Abstract
Metformin (dimethyl-biguanide) is an insulin-sensitizing agent that lowers fasting plasma-insulin concentration, wherefore it’s wide use for patients with a variety of insulin-resistant and prediabetic states, including impaired glucose tolerance. During pregnancy it is a further resource for reducing first-trimester pregnancy loss in women with the polycystic ovary syndrome. We tested metformin genotoxicity in cells of Chinese hamster ovary, CHO-K1 (chromosome aberrations; comet assays) and in mice (micronucleus assays). Concentrations of 114.4 μg/mL and 572 μg/mL were used in in vitro tests, and 95.4 mg/kg, 190.8 mg/kg and 333.9 mg/kg in assaying. Although the in vitro tests revealed no chromosome aberrations in metaphase cells, DNA damage was detected by comet assaying after 24 h of incubation at both concentrations. The frequency of DNA damage was higher at concentrations of 114.4 μg/mL. Furthermore, although mortality was not observed in in vitro tests, the highest dose of metformin suppressed bone marrow cells. However, no statistically significant differences were noted in micronuclei frequencies between treatments. In vitro results indicate that chronic metformin exposure may be potentially genotoxic. Thus, pregnant woman undergoing treatment with metformin should be properly evaluated beforehand, as regards vulnerability to DNA damage.

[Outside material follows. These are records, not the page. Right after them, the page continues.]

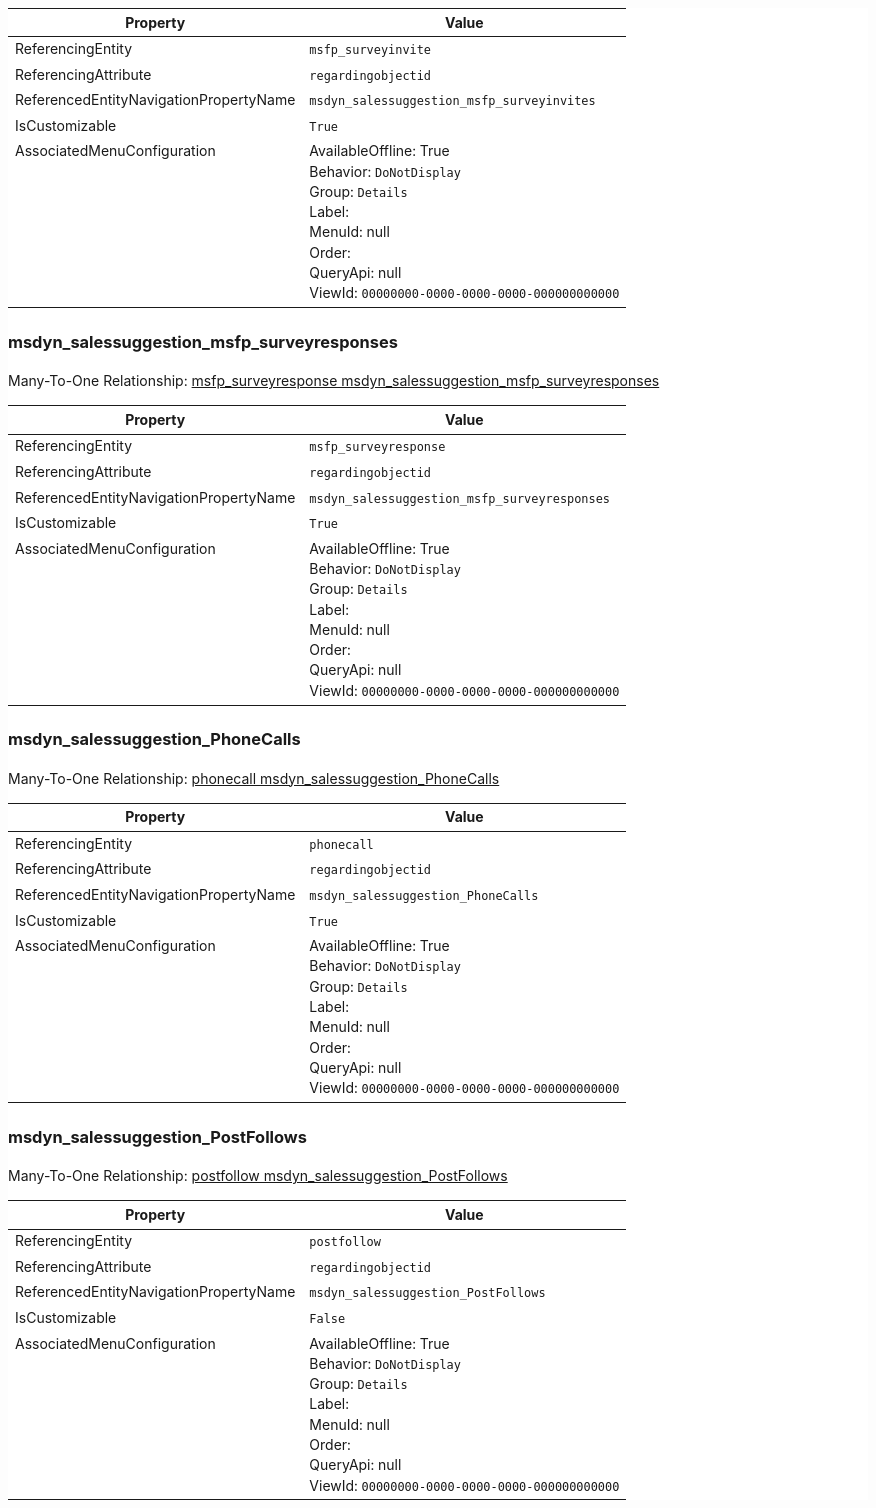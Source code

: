 |Property|Value|
|---|---|
|ReferencingEntity|`msfp_surveyinvite`|
|ReferencingAttribute|`regardingobjectid`|
|ReferencedEntityNavigationPropertyName|`msdyn_salessuggestion_msfp_surveyinvites`|
|IsCustomizable|`True`|
|AssociatedMenuConfiguration|AvailableOffline: True<br />Behavior: `DoNotDisplay`<br />Group: `Details`<br />Label: <br />MenuId: null<br />Order: <br />QueryApi: null<br />ViewId: `00000000-0000-0000-0000-000000000000`|

### <a name="BKMK_msdyn_salessuggestion_msfp_surveyresponses"></a> msdyn_salessuggestion_msfp_surveyresponses

Many-To-One Relationship: [msfp_surveyresponse msdyn_salessuggestion_msfp_surveyresponses](msfp_surveyresponse.md#BKMK_msdyn_salessuggestion_msfp_surveyresponses)

|Property|Value|
|---|---|
|ReferencingEntity|`msfp_surveyresponse`|
|ReferencingAttribute|`regardingobjectid`|
|ReferencedEntityNavigationPropertyName|`msdyn_salessuggestion_msfp_surveyresponses`|
|IsCustomizable|`True`|
|AssociatedMenuConfiguration|AvailableOffline: True<br />Behavior: `DoNotDisplay`<br />Group: `Details`<br />Label: <br />MenuId: null<br />Order: <br />QueryApi: null<br />ViewId: `00000000-0000-0000-0000-000000000000`|

### <a name="BKMK_msdyn_salessuggestion_PhoneCalls"></a> msdyn_salessuggestion_PhoneCalls

Many-To-One Relationship: [phonecall msdyn_salessuggestion_PhoneCalls](phonecall.md#BKMK_msdyn_salessuggestion_PhoneCalls)

|Property|Value|
|---|---|
|ReferencingEntity|`phonecall`|
|ReferencingAttribute|`regardingobjectid`|
|ReferencedEntityNavigationPropertyName|`msdyn_salessuggestion_PhoneCalls`|
|IsCustomizable|`True`|
|AssociatedMenuConfiguration|AvailableOffline: True<br />Behavior: `DoNotDisplay`<br />Group: `Details`<br />Label: <br />MenuId: null<br />Order: <br />QueryApi: null<br />ViewId: `00000000-0000-0000-0000-000000000000`|

### <a name="BKMK_msdyn_salessuggestion_PostFollows"></a> msdyn_salessuggestion_PostFollows

Many-To-One Relationship: [postfollow msdyn_salessuggestion_PostFollows](postfollow.md#BKMK_msdyn_salessuggestion_PostFollows)

|Property|Value|
|---|---|
|ReferencingEntity|`postfollow`|
|ReferencingAttribute|`regardingobjectid`|
|ReferencedEntityNavigationPropertyName|`msdyn_salessuggestion_PostFollows`|
|IsCustomizable|`False`|
|AssociatedMenuConfiguration|AvailableOffline: True<br />Behavior: `DoNotDisplay`<br />Group: `Details`<br />Label: <br />MenuId: null<br />Order: <br />QueryApi: null<br />ViewId: `00000000-0000-0000-0000-000000000000`|
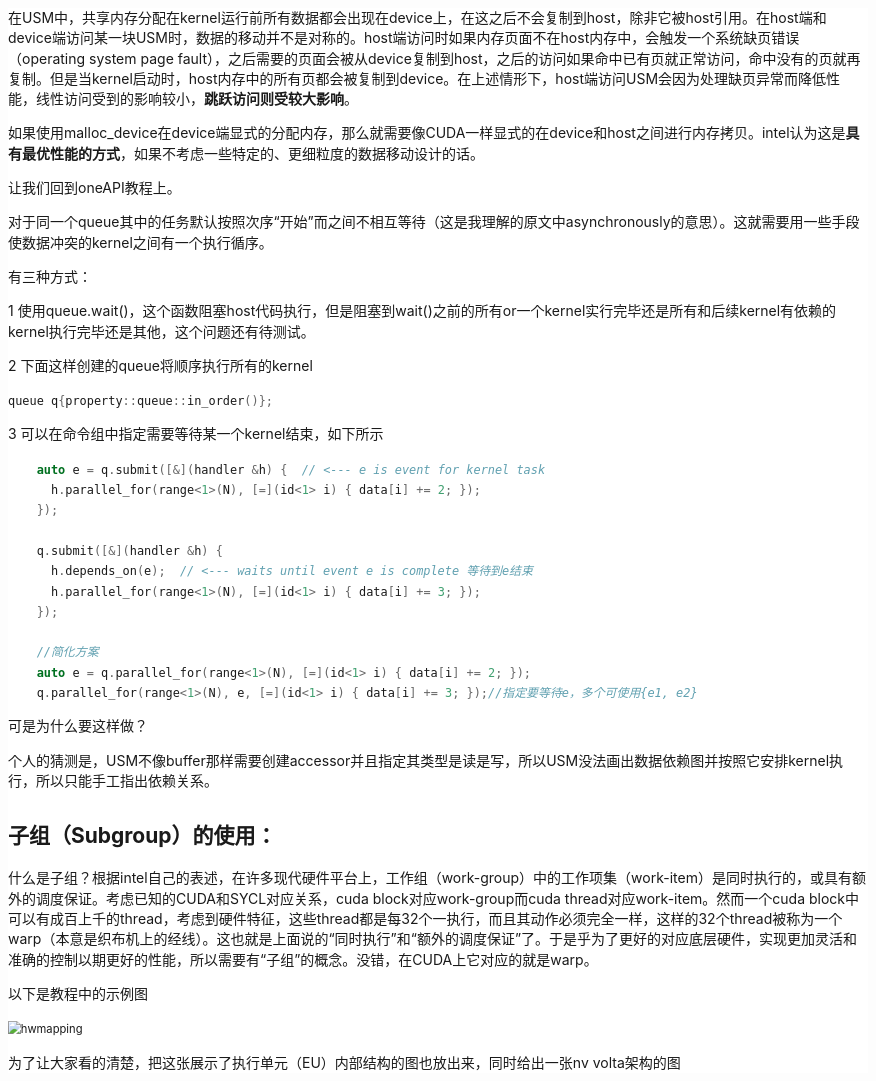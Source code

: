 在USM中，共享内存分配在kernel运行前所有数据都会出现在device上，在这之后不会复制到host，除非它被host引用。在host端和device端访问某一块USM时，数据的移动并不是对称的。host端访问时如果内存页面不在host内存中，会触发一个系统缺页错误（operating system page fault），之后需要的页面会被从device复制到host，之后的访问如果命中已有页就正常访问，命中没有的页就再复制。但是当kernel启动时，host内存中的所有页都会被复制到device。在上述情形下，host端访问USM会因为处理缺页异常而降低性能，线性访问受到的影响较小，**跳跃访问则受较大影响**。

如果使用malloc_device在device端显式的分配内存，那么就需要像CUDA一样显式的在device和host之间进行内存拷贝。intel认为这是**具有最优性能的方式**，如果不考虑一些特定的、更细粒度的数据移动设计的话。

让我们回到oneAPI教程上。

对于同一个queue其中的任务默认按照次序“开始”而之间不相互等待（这是我理解的原文中asynchronously的意思）。这就需要用一些手段使数据冲突的kernel之间有一个执行循序。

有三种方式：

1 使用queue.wait()，这个函数阻塞host代码执行，但是阻塞到wait()之前的所有or一个kernel实行完毕还是所有和后续kernel有依赖的kernel执行完毕还是其他，这个问题还有待测试。

2 下面这样创建的queue将顺序执行所有的kernel

```c++
queue q{property::queue::in_order()};
```

3 可以在命令组中指定需要等待某一个kernel结束，如下所示

```c++
	auto e = q.submit([&](handler &h) {  // <--- e is event for kernel task
      h.parallel_for(range<1>(N), [=](id<1> i) { data[i] += 2; });
    });

    q.submit([&](handler &h) {
      h.depends_on(e);  // <--- waits until event e is complete 等待到e结束
      h.parallel_for(range<1>(N), [=](id<1> i) { data[i] += 3; });
    });
    
    //简化方案
    auto e = q.parallel_for(range<1>(N), [=](id<1> i) { data[i] += 2; }); 
    q.parallel_for(range<1>(N), e, [=](id<1> i) { data[i] += 3; });//指定要等待e，多个可使用{e1, e2}
```

可是为什么要这样做？

个人的猜测是，USM不像buffer那样需要创建accessor并且指定其类型是读是写，所以USM没法画出数据依赖图并按照它安排kernel执行，所以只能手工指出依赖关系。



## 子组（Subgroup）的使用：

什么是子组？根据intel自己的表述，在许多现代硬件平台上，工作组（work-group）中的工作项集（work-item）是同时执行的，或具有额外的调度保证。考虑已知的CUDA和SYCL对应关系，cuda block对应work-group而cuda thread对应work-item。然而一个cuda block中可以有成百上千的thread，考虑到硬件特征，这些thread都是每32个一执行，而且其动作必须完全一样，这样的32个thread被称为一个warp（本意是织布机上的经线）。这也就是上面说的“同时执行”和“额外的调度保证”了。于是乎为了更好的对应底层硬件，实现更加灵活和准确的控制以期更好的性能，所以需要有“子组”的概念。没错，在CUDA上它对应的就是warp。

以下是教程中的示例图

<img src="C:\Users\'Confidence'F\Downloads\hwmapping.png" alt="hwmapping" style="zoom: 80%;" />

为了让大家看的清楚，把这张展示了执行单元（EU）内部结构的图也放出来，同时给出一张nv volta架构的图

Keywords: metformin, DNA damage, chromosome aberration
Introduction
Metformin (dimethyl-biguanide) is an insulin-sensitizing agent that lowers fasting plasma insulin concentrations by increasing the peripheral uptake of glucose and decreasing hepatic glucose output (Nisbet et al., 2004). It is prescribed for patients suffering from a variety of insulin-resistant and prediabetic states, including impaired glucose tolerance, obesity (Tankova et al., 2003; Rotella et al., 2006; Hirsch et al., 2009) and metabolic abnormalities associated with HIV disease (Hadigan et al., 2000; Johnson et al., 2005; Diehl et al., 2008). Furthermore, metformin is also used regulating anovulation, and induce and sustain pregnancy in polycystic-ovary syndrome patients (Jakubowicz et al., 2002; De Leo et al., 2006; Lilja and Mathiesen, 2006; Brassard et al., 2008).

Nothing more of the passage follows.